McChesney argues that the only way for us to improve journalism or reach a ‘real media
utopia’ is with massive public subsidies (McChesney, 2012) but I would instead argue that a new method of production and story telling needs to be developed to better suit this ever changing media landscape and the complexity that is the scientific language, one that gives the quality and accuracy that the public looks to it’s media for, one that is free from bias that aims to educate, and inform.

 

 

 

References
Bacon, W (2013) “Sceptical Climate Part 2: Climate Science in Australian Newspapers”
Australian Centre for Independent Journalism

Bivins, Tom (2009) “Mixed Media : Moral Distinctions in Advertising, Public Relations, and Journalism”

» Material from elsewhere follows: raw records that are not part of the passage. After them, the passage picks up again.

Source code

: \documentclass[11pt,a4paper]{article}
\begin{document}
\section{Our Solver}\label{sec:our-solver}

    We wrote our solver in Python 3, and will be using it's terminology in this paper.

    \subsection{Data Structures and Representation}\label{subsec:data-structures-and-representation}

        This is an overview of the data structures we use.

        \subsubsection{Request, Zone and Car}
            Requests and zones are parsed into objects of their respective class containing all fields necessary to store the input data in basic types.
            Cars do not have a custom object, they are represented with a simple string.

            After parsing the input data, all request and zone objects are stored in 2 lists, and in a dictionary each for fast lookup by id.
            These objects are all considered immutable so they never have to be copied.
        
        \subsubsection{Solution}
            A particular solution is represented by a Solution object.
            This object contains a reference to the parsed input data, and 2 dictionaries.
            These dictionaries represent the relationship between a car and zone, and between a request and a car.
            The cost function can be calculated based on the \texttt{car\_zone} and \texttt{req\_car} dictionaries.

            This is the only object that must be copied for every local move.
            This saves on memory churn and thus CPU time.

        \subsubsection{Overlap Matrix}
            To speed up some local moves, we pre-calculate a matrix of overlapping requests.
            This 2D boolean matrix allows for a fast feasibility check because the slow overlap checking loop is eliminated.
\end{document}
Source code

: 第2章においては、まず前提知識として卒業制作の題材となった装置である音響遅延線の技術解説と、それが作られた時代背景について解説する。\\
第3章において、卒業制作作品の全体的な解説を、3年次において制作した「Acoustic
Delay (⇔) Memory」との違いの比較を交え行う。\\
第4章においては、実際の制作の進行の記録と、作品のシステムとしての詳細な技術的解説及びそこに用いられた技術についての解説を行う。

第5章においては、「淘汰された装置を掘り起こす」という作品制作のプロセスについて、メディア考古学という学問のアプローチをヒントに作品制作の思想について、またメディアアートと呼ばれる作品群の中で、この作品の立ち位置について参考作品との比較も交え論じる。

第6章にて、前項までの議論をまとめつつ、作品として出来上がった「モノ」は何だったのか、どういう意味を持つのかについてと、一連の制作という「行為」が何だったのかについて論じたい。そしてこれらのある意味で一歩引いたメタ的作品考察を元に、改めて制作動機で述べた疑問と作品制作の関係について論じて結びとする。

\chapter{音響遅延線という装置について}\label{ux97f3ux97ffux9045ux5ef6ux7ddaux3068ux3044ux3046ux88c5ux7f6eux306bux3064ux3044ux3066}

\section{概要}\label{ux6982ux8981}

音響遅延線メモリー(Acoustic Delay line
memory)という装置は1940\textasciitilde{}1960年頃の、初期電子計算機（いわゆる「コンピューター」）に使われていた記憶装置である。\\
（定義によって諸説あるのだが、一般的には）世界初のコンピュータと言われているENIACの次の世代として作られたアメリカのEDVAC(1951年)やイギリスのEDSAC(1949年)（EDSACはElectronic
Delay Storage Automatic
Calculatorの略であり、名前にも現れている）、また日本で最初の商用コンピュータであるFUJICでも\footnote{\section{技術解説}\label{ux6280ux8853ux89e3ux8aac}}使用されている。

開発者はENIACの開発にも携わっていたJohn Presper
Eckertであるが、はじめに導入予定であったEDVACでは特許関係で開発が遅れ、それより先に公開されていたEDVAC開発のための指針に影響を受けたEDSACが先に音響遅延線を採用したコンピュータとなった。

Christians et al. (2009) “Normative theories of the media: Journalism in democratic
societies”

Deuze, M. (2011) “Media life” Media, Culture, & Society, 33, 137-148.

Kiss, J. (2014). A new medium seeks old skills. British Journalism Revew, 25(3), 33-38.

Media Entertainment and Arts Alliance (MEAA) – Journalists’ Code of Ethics.
http://www.alliance.org.au/code-of-ethics.html

News Limited – Editorial Code of Conduct Professional Conduct Policy July 2012
http://www.theaustralian.com.au/help/editorial-code-of-conduct

Painter, J. (2011) “Poles Apart: The international reporting of climate change scepticism”

Roston, Eric and Miliozzie, Blacki (2015) “What’s Really Warming the World?”